(Stored dataset items)
Content starts

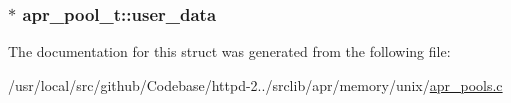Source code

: \subsubsection[{\texorpdfstring{user\+\_\+data}{user_data}}]{$\ast$ apr\+\_\+pool\+\_\+t\+::user\+\_\+data}\hypertarget{structapr__pool__t_a57f166689174741c1775ebbab732a71d}{}\label{structapr__pool__t_a57f166689174741c1775ebbab732a71d}


The documentation for this struct was generated from the following file\+:\begin{DoxyCompactItemize}
\item 
/usr/local/src/github/\+Codebase/httpd-\/2../srclib/apr/memory/unix/\hyperlink{apr__pools_8c}{apr\+\_\+pools.\+c}\end{DoxyCompactItemize}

Content ends

** Task description **
Scan the records above and report every line with the string "DoxyCompactItemize".

** Written response **
The documentation for this struct was generated from the following file\+:\begin{DoxyCompactItemize}
/usr/local/src/github/\+Codebase/httpd-\/2../srclib/apr/memory/unix/\hyperlink{apr__pools_8c}{apr\+\_\+pools.\+c}\end{DoxyCompactItemize}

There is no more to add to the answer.